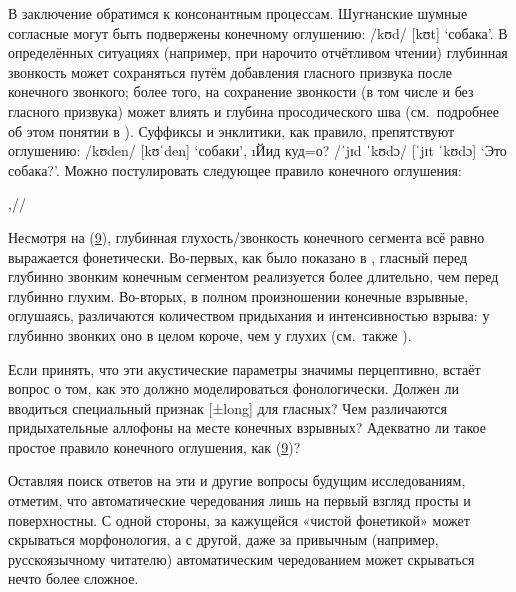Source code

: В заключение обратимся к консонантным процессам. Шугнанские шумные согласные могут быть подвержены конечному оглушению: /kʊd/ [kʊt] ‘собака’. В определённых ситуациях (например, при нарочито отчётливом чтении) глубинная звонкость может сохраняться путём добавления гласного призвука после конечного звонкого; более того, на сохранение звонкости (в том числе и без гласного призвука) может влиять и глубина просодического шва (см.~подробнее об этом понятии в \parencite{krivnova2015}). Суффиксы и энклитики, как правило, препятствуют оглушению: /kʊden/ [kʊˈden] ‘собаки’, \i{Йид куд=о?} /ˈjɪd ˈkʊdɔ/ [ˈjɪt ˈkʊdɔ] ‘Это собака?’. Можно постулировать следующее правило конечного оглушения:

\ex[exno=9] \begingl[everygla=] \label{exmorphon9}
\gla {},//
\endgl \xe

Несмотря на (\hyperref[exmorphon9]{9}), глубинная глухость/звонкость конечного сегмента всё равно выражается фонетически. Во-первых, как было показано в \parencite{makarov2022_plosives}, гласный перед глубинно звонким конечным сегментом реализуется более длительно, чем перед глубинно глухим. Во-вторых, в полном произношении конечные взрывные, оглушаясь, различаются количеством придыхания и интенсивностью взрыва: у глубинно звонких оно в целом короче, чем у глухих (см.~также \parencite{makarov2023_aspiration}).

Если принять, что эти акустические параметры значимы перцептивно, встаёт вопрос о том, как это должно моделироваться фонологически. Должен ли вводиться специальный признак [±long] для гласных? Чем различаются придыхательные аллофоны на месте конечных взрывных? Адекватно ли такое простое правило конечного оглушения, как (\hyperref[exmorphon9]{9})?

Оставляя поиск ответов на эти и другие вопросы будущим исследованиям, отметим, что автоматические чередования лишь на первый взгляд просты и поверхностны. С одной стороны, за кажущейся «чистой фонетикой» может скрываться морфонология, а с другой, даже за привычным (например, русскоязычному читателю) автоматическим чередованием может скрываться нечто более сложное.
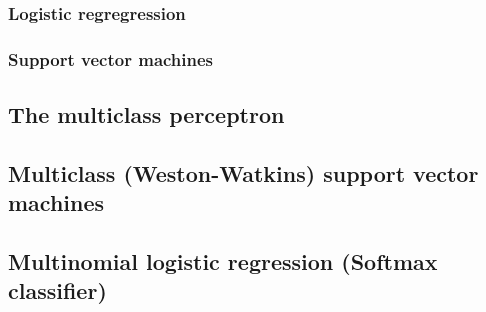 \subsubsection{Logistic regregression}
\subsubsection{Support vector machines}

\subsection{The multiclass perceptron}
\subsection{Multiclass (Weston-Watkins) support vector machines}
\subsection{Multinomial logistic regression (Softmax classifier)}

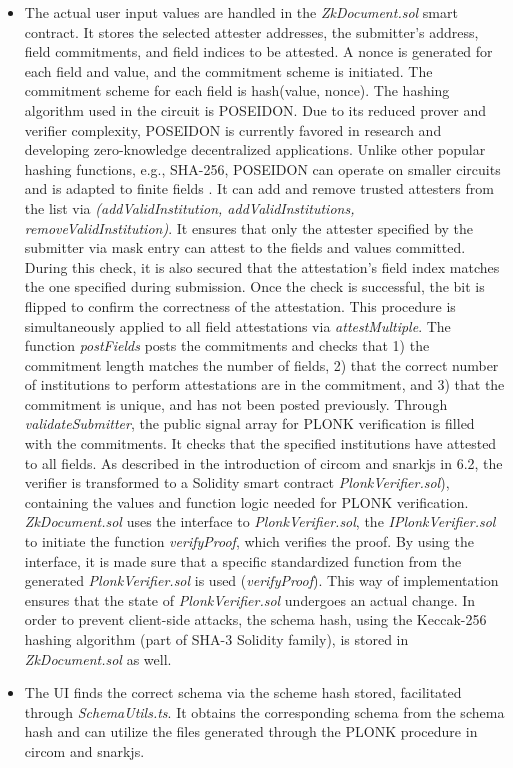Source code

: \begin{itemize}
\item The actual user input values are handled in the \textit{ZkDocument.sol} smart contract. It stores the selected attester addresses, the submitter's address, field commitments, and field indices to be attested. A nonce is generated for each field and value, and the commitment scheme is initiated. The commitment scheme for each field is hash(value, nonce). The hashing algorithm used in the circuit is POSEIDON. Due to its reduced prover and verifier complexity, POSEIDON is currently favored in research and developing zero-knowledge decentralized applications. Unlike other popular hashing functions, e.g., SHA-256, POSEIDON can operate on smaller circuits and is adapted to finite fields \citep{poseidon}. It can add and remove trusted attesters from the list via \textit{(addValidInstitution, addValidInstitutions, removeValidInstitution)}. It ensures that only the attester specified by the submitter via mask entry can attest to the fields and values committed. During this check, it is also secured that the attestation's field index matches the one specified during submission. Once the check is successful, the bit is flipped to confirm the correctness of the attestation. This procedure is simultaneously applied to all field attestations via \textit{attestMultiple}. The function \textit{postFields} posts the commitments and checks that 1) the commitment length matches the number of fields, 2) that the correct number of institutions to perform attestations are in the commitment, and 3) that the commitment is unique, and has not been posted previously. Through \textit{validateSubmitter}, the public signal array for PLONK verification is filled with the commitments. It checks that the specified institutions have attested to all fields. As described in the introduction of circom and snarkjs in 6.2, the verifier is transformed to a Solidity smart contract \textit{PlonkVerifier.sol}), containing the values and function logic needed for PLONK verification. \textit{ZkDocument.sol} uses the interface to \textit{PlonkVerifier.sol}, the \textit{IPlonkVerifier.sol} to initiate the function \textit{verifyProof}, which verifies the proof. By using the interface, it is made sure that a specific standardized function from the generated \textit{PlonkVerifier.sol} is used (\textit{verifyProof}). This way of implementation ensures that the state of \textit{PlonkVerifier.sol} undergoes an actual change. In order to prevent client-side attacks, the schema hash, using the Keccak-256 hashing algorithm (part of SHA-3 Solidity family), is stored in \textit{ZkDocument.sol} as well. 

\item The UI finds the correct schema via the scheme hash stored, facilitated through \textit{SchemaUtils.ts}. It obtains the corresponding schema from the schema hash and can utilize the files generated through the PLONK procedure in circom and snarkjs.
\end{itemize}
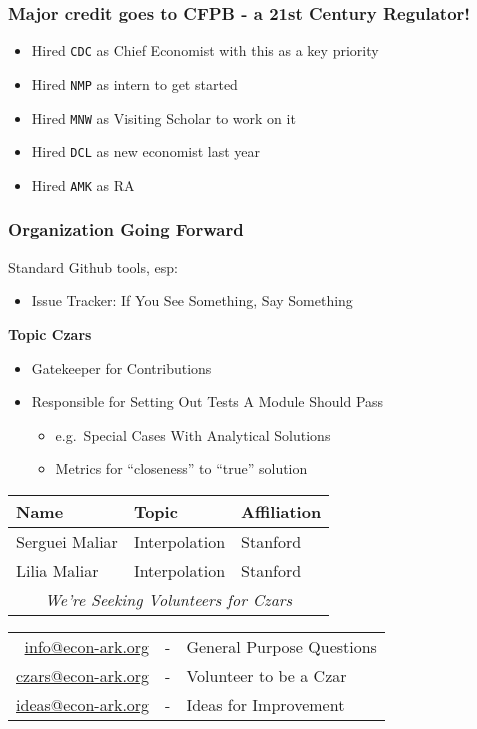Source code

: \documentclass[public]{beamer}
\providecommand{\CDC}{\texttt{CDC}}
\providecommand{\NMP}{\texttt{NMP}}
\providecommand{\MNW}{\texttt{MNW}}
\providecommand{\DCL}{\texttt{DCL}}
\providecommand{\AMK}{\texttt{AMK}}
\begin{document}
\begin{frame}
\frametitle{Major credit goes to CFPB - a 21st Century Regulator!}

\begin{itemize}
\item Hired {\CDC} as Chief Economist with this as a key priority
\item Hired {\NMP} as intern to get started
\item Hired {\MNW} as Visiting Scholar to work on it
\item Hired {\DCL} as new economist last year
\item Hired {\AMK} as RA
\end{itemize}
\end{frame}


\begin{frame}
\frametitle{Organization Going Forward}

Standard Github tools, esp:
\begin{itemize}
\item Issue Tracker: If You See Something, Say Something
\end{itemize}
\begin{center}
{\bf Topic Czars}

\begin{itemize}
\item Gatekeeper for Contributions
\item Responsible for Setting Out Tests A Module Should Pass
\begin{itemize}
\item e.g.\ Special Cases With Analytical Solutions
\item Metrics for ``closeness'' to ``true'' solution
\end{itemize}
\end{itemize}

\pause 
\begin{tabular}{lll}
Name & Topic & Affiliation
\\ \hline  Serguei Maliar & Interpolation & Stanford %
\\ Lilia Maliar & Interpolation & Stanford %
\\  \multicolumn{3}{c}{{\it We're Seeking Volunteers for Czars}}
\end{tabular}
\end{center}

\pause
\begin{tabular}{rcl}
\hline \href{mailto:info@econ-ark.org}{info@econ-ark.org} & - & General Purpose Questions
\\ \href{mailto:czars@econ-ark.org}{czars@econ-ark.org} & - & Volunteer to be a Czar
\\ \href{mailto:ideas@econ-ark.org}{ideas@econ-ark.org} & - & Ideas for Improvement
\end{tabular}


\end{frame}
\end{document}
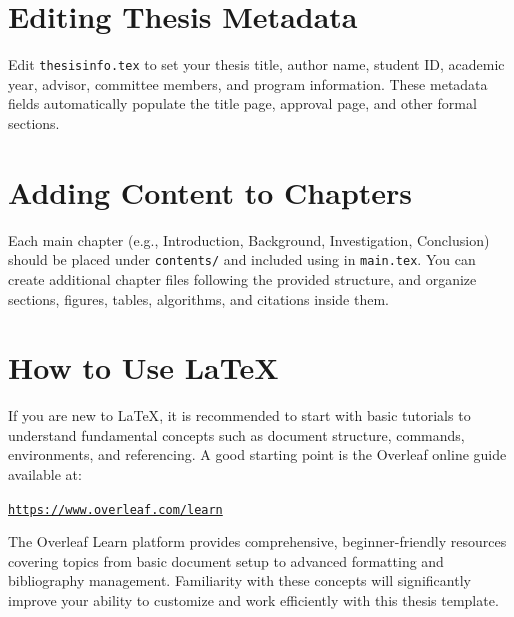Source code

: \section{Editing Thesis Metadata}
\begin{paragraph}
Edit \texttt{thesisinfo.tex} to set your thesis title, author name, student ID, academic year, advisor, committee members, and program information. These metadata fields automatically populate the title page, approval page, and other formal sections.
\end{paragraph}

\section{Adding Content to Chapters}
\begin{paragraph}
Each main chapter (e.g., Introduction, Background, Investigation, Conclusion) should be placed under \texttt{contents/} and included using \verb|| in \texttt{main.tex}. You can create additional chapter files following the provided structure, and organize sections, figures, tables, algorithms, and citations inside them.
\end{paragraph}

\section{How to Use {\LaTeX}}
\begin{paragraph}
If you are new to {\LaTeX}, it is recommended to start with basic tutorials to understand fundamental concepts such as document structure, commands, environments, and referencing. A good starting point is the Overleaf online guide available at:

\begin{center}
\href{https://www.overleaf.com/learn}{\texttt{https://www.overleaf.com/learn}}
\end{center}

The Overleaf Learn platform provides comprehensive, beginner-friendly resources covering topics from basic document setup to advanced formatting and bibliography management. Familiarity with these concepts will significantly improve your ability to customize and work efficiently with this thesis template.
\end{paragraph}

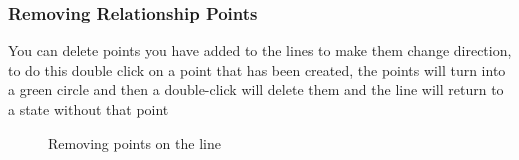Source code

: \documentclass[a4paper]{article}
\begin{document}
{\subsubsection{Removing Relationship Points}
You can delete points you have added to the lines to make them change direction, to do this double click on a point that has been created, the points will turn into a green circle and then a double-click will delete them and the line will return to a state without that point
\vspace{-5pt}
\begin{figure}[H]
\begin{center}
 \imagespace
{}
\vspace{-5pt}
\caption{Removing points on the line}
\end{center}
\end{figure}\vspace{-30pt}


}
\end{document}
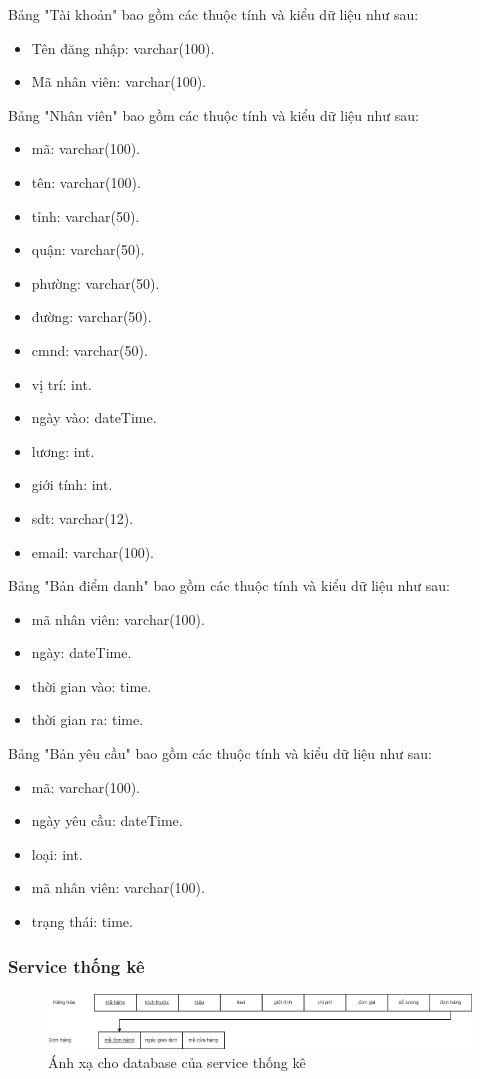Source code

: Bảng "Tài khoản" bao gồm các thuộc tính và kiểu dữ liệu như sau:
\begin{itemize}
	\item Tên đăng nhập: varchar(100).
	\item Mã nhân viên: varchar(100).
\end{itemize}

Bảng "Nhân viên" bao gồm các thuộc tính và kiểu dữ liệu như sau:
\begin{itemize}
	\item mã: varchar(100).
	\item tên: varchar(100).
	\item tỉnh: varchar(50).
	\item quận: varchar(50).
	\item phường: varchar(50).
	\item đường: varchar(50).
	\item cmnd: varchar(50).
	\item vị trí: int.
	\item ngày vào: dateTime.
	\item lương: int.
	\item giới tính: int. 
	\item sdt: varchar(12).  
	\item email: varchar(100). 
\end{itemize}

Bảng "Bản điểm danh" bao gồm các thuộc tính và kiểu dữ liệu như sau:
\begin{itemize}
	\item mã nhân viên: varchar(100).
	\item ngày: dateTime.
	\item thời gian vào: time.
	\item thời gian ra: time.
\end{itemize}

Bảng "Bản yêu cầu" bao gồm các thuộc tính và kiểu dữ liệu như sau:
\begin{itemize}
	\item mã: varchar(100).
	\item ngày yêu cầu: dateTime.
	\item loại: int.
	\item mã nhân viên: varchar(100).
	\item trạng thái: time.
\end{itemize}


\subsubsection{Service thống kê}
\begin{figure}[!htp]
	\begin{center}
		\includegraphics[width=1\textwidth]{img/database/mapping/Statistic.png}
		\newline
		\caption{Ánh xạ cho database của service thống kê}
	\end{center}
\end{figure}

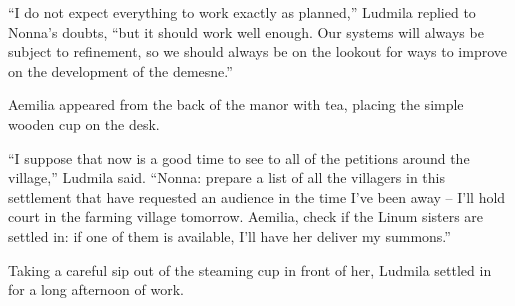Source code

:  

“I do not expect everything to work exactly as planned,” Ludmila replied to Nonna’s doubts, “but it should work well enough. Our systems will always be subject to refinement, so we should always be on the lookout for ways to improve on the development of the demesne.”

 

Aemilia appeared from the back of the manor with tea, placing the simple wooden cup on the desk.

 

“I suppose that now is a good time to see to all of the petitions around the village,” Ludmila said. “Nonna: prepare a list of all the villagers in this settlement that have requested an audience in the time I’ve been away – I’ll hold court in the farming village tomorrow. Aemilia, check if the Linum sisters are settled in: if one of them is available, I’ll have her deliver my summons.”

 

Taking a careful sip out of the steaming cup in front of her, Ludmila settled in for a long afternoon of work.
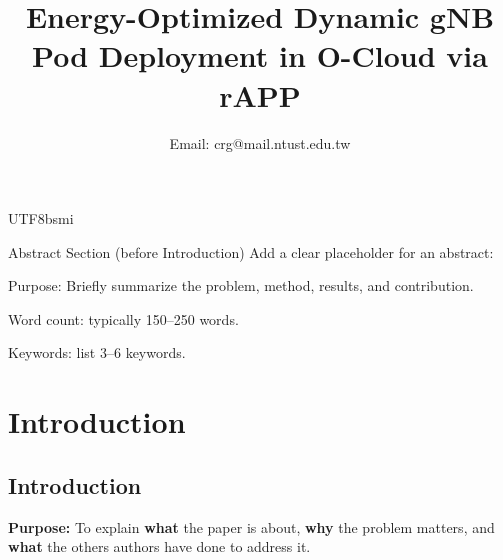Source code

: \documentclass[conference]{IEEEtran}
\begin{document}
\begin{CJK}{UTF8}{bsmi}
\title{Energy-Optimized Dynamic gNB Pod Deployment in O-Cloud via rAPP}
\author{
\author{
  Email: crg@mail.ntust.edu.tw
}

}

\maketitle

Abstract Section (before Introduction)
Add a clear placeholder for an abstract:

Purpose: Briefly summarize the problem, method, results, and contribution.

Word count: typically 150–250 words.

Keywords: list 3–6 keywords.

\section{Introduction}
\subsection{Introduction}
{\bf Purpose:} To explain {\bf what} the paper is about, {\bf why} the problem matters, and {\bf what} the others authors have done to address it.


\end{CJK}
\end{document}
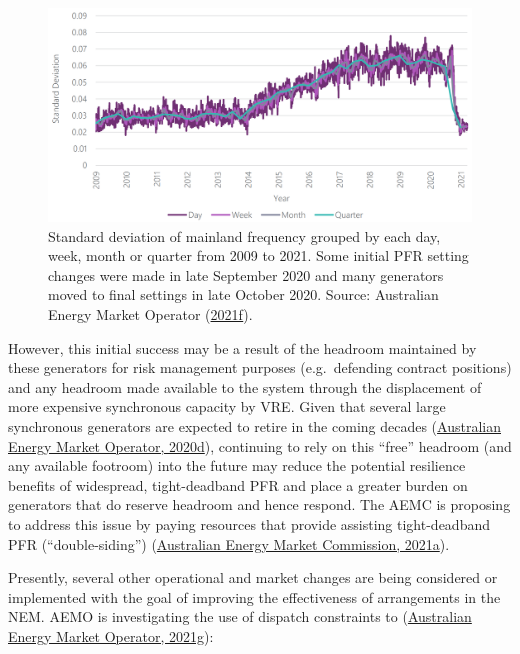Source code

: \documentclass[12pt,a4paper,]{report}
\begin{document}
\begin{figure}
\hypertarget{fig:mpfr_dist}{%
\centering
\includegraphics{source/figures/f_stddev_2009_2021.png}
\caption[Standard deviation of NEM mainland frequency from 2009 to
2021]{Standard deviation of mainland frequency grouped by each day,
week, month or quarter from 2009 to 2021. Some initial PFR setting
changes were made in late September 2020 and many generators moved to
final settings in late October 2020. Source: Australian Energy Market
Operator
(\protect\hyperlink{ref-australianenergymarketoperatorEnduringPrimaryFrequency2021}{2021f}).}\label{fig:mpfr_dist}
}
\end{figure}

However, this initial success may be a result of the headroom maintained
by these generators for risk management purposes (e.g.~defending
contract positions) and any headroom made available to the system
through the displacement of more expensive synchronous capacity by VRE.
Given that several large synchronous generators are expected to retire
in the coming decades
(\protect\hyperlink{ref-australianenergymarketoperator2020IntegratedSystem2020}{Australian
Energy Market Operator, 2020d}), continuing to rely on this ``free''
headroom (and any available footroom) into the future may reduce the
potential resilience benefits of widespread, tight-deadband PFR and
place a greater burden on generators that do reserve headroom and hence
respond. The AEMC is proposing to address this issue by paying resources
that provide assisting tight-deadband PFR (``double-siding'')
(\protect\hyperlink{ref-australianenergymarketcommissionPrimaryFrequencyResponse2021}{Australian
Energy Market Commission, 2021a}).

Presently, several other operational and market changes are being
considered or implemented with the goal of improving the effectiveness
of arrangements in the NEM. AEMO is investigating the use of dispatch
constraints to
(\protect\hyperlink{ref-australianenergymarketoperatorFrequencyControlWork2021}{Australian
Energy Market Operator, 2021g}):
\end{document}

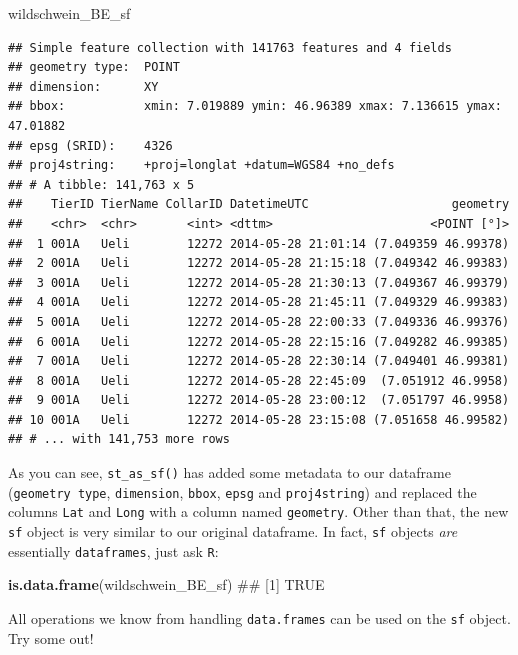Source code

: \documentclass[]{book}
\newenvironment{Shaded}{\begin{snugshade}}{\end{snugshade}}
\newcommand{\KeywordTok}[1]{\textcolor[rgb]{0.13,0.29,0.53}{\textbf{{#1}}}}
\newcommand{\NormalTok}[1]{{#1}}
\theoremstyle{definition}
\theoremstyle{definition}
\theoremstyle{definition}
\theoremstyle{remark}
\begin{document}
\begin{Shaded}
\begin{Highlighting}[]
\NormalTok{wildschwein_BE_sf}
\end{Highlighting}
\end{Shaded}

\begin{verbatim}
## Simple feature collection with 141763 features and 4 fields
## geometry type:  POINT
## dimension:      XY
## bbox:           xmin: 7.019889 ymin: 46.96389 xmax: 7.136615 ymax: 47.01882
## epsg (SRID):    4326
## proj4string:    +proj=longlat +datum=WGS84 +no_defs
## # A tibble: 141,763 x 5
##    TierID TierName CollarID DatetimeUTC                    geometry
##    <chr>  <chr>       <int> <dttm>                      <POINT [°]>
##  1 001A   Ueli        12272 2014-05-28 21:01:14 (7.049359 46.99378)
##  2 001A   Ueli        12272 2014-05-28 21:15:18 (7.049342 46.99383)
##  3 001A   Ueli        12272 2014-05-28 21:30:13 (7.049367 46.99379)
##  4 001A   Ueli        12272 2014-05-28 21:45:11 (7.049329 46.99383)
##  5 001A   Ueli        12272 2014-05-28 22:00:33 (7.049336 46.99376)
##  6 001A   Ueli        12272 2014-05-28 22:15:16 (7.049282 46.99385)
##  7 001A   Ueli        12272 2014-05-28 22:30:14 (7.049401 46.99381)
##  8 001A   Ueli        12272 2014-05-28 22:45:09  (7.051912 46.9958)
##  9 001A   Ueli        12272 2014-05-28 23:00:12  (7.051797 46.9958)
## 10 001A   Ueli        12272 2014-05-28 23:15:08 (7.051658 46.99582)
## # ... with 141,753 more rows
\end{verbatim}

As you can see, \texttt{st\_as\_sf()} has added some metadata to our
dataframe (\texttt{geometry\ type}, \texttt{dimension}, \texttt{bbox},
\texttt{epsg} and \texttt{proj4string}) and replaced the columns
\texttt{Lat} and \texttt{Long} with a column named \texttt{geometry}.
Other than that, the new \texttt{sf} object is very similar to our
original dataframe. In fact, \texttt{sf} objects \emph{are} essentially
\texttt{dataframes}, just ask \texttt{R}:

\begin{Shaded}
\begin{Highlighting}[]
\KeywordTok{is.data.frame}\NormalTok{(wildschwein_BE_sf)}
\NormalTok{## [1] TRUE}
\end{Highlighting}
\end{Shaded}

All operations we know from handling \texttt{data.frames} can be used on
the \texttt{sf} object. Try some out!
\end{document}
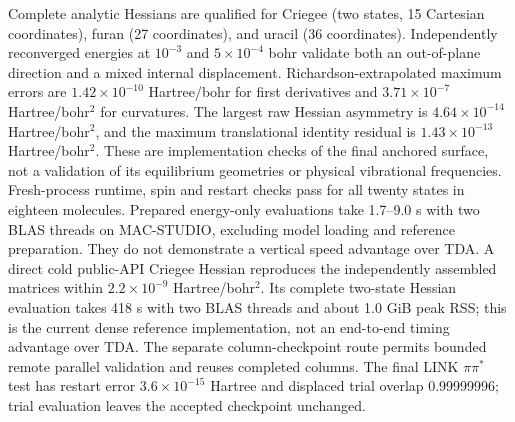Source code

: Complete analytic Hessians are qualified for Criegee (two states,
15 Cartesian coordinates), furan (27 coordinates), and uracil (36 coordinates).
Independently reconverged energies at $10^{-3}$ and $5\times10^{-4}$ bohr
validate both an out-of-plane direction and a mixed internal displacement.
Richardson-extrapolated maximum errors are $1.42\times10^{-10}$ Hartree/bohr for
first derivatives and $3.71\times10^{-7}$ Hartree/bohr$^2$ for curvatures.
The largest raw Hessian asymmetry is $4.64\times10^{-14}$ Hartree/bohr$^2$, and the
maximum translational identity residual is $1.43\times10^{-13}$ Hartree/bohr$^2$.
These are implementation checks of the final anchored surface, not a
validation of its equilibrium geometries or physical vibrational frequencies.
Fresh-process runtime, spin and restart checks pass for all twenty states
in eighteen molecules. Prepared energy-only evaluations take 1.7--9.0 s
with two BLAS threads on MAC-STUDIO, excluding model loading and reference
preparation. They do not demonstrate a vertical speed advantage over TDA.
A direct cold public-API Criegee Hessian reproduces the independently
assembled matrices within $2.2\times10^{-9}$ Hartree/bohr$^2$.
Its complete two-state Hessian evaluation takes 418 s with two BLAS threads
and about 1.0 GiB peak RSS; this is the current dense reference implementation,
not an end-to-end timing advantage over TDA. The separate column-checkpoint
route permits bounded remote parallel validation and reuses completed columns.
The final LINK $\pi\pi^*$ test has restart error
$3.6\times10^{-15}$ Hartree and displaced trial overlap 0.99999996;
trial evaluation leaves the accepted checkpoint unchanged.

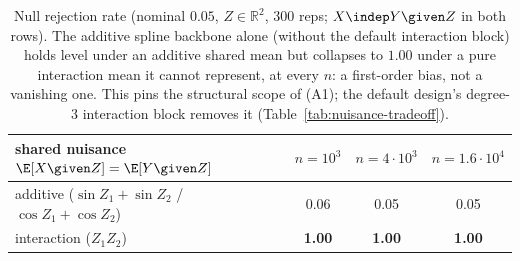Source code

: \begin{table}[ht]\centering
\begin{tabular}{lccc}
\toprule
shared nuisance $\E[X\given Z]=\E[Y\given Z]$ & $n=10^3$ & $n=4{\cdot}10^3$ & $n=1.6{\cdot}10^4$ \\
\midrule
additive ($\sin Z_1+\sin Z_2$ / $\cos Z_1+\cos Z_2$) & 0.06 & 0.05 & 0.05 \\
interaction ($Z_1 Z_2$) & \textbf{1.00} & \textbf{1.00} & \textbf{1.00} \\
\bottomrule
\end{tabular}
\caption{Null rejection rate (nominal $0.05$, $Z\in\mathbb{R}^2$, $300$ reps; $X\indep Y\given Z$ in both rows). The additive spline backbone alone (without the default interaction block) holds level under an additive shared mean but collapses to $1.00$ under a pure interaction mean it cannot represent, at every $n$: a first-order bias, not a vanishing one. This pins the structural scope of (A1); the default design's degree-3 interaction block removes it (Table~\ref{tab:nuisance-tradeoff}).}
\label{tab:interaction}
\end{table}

────

* Exercise requirements: Each line above that has the word "vector" must be copied.

* Exercise output:
\subsubsection{Support vector machines}
\subsection{Multiclass (Weston-Watkins) support vector machines}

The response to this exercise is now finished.